Nin Andrews is the author of Why They Grow Wings (Silverfish Review Press, 2001), The Book of Orgasms (Cleveland State University) and Spontaneous Breasts. She is the recipient of an Ohio Arts Council grant and has published work in many literary reviews and anthologies including Best American Poetry (1997 and 2001), The Best of the Prose Poem, The Virginia Quarterly, The Paris Review and Ploughshares. She lives in Ohio.





The Lost Man

Pussies are lucky. They’re not like you. They know their original instructions, and they can just sit back and relax. They don’t have to ponder, "Now what was I going to do next?" Or, "Where was I supposed to go?" So many distracting thoughts, so many missed opportunities. A man like you, he could stay lost a long time. He might even die without knowing what he’d come for. It happens. You know it does.





Enlightened Pussy

After you left, the pussy felt so lost, she didn’t know where to turn. She had no faith in psychics, weathermen and shrinks who think they can predict the future. She hung out in the waiting room of loss, watching loss, contemplating loss, not yet living her lost lives.

She still dreams of you, everywhere you touched her left tiny imprints on her skin, like fingerprints in snow, like tongue marks in frozen custard.
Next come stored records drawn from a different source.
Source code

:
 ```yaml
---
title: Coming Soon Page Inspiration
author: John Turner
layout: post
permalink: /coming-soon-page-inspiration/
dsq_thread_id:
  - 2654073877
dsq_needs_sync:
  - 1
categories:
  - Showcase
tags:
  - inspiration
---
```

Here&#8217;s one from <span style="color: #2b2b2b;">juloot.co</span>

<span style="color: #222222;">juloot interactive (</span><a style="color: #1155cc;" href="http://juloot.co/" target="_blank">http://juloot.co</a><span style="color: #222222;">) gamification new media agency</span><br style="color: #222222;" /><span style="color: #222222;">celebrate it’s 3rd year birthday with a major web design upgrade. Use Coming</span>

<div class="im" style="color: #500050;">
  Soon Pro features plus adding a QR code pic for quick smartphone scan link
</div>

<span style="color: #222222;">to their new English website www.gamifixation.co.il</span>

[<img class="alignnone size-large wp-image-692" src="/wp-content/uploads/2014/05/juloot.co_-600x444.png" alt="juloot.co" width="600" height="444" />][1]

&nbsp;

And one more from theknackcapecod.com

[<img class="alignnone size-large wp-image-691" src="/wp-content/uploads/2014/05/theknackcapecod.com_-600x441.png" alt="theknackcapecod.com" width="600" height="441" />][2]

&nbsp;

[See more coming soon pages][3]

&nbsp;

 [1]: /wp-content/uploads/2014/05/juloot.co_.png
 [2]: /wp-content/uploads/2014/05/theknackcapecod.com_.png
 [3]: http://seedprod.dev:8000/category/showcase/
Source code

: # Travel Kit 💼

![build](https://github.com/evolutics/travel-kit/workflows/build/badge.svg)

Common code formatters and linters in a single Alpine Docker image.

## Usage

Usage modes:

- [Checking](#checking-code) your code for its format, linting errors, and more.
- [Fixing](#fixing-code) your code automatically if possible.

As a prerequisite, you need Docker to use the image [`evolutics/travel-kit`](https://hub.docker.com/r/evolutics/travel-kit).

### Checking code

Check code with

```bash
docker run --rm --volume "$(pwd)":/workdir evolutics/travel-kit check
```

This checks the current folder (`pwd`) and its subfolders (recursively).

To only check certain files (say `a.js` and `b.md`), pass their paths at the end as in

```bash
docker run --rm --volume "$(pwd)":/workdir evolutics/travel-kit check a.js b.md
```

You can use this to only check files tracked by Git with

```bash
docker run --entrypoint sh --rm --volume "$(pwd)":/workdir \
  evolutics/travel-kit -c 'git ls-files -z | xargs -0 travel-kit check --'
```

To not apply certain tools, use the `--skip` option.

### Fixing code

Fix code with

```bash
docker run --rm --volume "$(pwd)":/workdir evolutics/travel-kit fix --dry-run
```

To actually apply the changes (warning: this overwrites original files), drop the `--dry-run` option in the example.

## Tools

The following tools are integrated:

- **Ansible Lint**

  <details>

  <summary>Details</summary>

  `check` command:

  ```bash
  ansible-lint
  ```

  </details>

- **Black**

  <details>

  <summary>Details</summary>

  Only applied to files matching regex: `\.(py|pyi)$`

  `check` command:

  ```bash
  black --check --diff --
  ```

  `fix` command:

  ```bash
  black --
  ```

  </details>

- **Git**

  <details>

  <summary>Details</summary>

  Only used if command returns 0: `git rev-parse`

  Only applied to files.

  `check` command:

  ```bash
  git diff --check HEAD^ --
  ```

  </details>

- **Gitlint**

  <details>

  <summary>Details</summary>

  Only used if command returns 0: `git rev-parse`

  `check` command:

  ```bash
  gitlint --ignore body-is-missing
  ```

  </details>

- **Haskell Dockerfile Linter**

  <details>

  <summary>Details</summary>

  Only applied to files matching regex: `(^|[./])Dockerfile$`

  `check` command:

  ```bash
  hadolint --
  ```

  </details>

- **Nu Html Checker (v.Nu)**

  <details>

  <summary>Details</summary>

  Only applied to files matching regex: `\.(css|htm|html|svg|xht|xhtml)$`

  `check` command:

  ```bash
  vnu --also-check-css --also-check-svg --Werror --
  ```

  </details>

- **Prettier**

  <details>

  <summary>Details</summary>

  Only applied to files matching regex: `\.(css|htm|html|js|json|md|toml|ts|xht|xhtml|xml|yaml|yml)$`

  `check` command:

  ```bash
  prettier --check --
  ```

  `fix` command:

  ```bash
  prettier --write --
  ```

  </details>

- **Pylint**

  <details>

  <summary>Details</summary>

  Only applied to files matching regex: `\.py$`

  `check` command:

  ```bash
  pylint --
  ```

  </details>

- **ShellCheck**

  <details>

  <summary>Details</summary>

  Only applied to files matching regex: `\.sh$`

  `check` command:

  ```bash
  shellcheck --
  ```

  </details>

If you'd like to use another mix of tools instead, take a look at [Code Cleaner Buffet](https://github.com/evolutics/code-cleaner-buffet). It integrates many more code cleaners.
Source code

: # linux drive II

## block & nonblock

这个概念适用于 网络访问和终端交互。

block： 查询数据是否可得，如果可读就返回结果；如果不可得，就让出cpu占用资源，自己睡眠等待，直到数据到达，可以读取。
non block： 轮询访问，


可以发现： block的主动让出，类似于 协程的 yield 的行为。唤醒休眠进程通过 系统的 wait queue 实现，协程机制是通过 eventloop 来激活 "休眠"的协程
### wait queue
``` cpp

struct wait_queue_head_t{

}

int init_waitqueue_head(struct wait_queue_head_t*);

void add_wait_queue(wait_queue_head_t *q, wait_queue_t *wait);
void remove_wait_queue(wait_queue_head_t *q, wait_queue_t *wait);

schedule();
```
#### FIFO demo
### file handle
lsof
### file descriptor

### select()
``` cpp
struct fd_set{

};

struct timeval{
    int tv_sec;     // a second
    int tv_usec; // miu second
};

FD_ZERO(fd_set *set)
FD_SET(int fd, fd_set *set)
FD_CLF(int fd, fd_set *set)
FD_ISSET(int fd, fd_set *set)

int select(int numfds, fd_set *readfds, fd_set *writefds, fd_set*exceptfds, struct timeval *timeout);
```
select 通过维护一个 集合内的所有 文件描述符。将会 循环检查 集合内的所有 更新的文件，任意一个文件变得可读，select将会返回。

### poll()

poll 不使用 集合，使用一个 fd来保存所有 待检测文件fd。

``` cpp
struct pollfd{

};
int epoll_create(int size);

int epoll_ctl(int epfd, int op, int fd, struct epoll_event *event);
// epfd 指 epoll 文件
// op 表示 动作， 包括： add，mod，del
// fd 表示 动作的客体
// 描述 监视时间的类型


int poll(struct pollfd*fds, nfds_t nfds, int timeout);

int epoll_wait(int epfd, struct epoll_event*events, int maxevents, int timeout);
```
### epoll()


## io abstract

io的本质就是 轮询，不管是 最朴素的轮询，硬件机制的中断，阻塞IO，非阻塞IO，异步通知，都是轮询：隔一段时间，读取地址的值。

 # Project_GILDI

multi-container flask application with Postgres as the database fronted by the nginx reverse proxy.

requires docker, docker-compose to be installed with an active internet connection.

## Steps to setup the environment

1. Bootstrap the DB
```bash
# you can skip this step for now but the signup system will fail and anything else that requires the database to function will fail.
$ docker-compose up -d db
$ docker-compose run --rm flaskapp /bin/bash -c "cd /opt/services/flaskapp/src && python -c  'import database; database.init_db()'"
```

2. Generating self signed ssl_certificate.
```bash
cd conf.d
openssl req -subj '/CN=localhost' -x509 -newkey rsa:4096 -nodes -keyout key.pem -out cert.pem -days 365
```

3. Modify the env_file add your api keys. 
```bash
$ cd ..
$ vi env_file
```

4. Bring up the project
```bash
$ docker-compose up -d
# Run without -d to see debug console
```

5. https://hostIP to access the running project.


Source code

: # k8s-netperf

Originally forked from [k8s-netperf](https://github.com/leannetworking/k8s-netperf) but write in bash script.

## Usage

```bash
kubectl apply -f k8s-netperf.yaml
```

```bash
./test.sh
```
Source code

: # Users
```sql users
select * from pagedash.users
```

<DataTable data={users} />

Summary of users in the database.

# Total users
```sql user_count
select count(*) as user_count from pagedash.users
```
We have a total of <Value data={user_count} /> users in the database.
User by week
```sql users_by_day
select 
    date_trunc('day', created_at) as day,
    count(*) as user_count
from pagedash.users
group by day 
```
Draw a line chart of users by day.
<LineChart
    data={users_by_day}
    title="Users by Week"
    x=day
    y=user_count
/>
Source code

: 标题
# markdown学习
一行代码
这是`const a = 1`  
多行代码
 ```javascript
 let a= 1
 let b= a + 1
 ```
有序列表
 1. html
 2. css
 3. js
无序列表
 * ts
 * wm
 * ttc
Once, when another lover pressed his ears to her soul, he heard not a heart beat, but the silent cries of the drowning.

That was the year you were into transcending lust. You called it a quest for enlightenment – leaving her alone in the dark. Each night she could hear your desire, like a phantom, calling and calling her name, drifting and wheeling overhead. She would wonder: does it fly all night long, faster than the speed of sorrow? Buffeted by the frenzied fluttering of so many wings, will it ever find what it craves?

One day the barrier between the pussy and loss will lift. The loss will become her, and she, the loss. That will be her satori, her enlightenment. Nothing more.

Forever after she will be like a moon in a dark sky. Imagine her power of glowing. And you will be but an unlit sky who never heard of the moon.